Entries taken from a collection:

[Start of Attachment]

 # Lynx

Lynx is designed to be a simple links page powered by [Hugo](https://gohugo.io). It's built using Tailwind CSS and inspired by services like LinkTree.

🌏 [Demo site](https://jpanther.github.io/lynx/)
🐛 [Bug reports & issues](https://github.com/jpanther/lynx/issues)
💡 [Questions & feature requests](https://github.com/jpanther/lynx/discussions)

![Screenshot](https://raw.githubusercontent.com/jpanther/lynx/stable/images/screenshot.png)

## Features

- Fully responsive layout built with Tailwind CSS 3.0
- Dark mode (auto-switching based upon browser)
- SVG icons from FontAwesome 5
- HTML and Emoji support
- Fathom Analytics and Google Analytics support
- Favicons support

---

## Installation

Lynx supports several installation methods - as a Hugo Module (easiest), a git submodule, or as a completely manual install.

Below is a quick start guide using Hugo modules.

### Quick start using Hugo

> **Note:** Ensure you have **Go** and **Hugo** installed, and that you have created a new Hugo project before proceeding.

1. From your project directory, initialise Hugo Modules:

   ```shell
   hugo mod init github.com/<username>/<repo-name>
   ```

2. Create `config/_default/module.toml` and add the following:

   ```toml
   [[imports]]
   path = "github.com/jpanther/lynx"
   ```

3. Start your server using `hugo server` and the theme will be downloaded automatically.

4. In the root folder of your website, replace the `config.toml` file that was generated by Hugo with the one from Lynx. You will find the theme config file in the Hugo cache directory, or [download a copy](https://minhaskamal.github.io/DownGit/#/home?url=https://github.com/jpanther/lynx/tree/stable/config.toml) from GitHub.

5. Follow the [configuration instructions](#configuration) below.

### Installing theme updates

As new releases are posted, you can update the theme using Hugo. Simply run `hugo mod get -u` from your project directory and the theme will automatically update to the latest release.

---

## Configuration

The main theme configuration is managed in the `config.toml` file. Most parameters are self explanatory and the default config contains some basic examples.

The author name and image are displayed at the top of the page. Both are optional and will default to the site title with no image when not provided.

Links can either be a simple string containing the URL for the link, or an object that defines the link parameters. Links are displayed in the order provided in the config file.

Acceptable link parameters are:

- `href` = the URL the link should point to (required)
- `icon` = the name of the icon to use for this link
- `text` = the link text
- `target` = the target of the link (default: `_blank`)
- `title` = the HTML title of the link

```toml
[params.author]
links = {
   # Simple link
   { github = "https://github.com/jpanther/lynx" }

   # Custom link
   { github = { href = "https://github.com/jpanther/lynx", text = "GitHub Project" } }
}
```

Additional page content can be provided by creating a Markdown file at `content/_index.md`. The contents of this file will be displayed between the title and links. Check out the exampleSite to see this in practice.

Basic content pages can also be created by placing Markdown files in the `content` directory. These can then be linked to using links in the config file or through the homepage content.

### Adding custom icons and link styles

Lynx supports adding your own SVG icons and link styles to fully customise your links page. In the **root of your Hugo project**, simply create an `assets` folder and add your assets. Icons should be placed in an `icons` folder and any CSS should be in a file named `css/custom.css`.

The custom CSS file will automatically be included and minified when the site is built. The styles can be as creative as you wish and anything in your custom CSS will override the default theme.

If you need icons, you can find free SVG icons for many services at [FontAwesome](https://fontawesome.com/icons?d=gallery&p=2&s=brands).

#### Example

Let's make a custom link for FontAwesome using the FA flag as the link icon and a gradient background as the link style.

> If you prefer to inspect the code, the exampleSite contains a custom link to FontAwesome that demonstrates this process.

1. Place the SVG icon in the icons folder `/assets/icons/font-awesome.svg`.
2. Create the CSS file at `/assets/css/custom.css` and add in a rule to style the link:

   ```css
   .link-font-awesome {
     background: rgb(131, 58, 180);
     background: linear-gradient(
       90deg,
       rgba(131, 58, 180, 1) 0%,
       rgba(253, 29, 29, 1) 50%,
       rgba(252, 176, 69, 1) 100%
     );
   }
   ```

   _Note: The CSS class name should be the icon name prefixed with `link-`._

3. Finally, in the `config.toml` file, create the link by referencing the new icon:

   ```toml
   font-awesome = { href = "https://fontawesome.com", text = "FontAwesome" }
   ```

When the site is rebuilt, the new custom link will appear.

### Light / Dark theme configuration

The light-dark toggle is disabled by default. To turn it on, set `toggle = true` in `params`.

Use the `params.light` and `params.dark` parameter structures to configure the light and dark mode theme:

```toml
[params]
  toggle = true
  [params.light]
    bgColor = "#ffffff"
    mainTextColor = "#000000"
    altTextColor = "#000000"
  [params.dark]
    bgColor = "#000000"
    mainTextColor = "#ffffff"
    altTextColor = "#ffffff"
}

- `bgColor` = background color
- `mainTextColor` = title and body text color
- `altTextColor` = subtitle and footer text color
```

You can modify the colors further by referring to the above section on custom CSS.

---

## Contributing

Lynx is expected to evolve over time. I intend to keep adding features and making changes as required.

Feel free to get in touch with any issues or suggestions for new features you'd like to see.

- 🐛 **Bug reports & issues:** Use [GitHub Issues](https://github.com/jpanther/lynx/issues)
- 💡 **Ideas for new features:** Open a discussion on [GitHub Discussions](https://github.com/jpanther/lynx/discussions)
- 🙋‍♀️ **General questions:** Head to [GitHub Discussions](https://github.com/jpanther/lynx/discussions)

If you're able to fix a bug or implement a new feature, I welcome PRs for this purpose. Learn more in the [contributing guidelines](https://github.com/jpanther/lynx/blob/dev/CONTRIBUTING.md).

[End of Attachment]

- WHAT YOU ARE ASKED TO DO -
Every line from the line containing "The author name" through the line containing "The custom CSS" in the records above must be retyped exactly. Leave out the rest.

- OUTPUT OF THE EXERCISE -
The author name and image are displayed at the top of the page. Both are optional and will default to the site title with no image when not provided.

Links can either be a simple string containing the URL for the link, or an object that defines the link parameters. Links are displayed in the order provided in the config file.

Acceptable link parameters are:

- `href` = the URL the link should point to (required)
- `icon` = the name of the icon to use for this link
- `text` = the link text
- `target` = the target of the link (default: `_blank`)
- `title` = the HTML title of the link

```toml
[params.author]
links = {
   # Simple link
   { github = "https://github.com/jpanther/lynx" }

   # Custom link
   { github = { href = "https://github.com/jpanther/lynx", text = "GitHub Project" } }
}
```

Additional page content can be provided by creating a Markdown file at `content/_index.md`. The contents of this file will be displayed between the title and links. Check out the exampleSite to see this in practice.

Basic content pages can also be created by placing Markdown files in the `content` directory. These can then be linked to using links in the config file or through the homepage content.

### Adding custom icons and link styles

Lynx supports adding your own SVG icons and link styles to fully customise your links page. In the **root of your Hugo project**, simply create an `assets` folder and add your assets. Icons should be placed in an `icons` folder and any CSS should be in a file named `css/custom.css`.

The custom CSS file will automatically be included and minified when the site is built. The styles can be as creative as you wish and anything in your custom CSS will override the default theme.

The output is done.